Across the material that follows, tally each line in which "data" occurs, and state the total alone.

══════════════════════════════

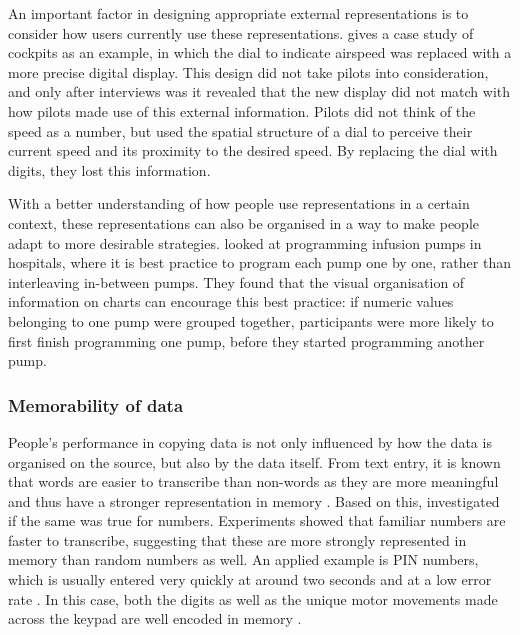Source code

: An important factor in designing appropriate external representations is to consider how users currently use these representations. \citet{Hutchins1995} gives a case study of cockpits as an example, in which the dial to indicate airspeed was replaced with a more precise digital display. This design did not take pilots into consideration, and only after interviews was it revealed that the new display did not match with how pilots made use of this external information. Pilots did not think of the speed as a number, but used the spatial structure of a dial to perceive their current speed and its proximity to the desired speed. By replacing the dial with digits, they lost this information. 

With a better understanding of how people use representations in a certain context, these representations can also be organised in a way to make people adapt to more desirable strategies. \citet{Back2013b} looked at programming infusion pumps in hospitals, where it is best practice to program each pump one by one, rather than interleaving in-between pumps. They found that the visual organisation of information on charts can encourage this best practice: if numeric values belonging to one pump were grouped together, participants were more likely to first finish programming one pump, before they started programming another pump.

\subsubsection{Memorability of data}
People's performance in copying data is not only influenced by how the data is organised on the source, but also by the data itself.
From text entry, it is known that words are easier to transcribe than non-words as they are more meaningful and thus have a stronger representation in memory \citep{Salthouse1986}. Based on this, \citet{Wiseman2014} investigated if the same was true for numbers. Experiments showed that familiar numbers are faster to transcribe, suggesting that these are more strongly represented in memory than random numbers as well.
An applied example is PIN numbers, which is usually entered very quickly at around two seconds and at a low error rate \citep{DeLuca2010}. In this case, both the digits as well as the unique motor movements made across the keypad are well encoded in memory \citep{Mangen2010}.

══════════════════════════════

__Solution to the exercise__. 2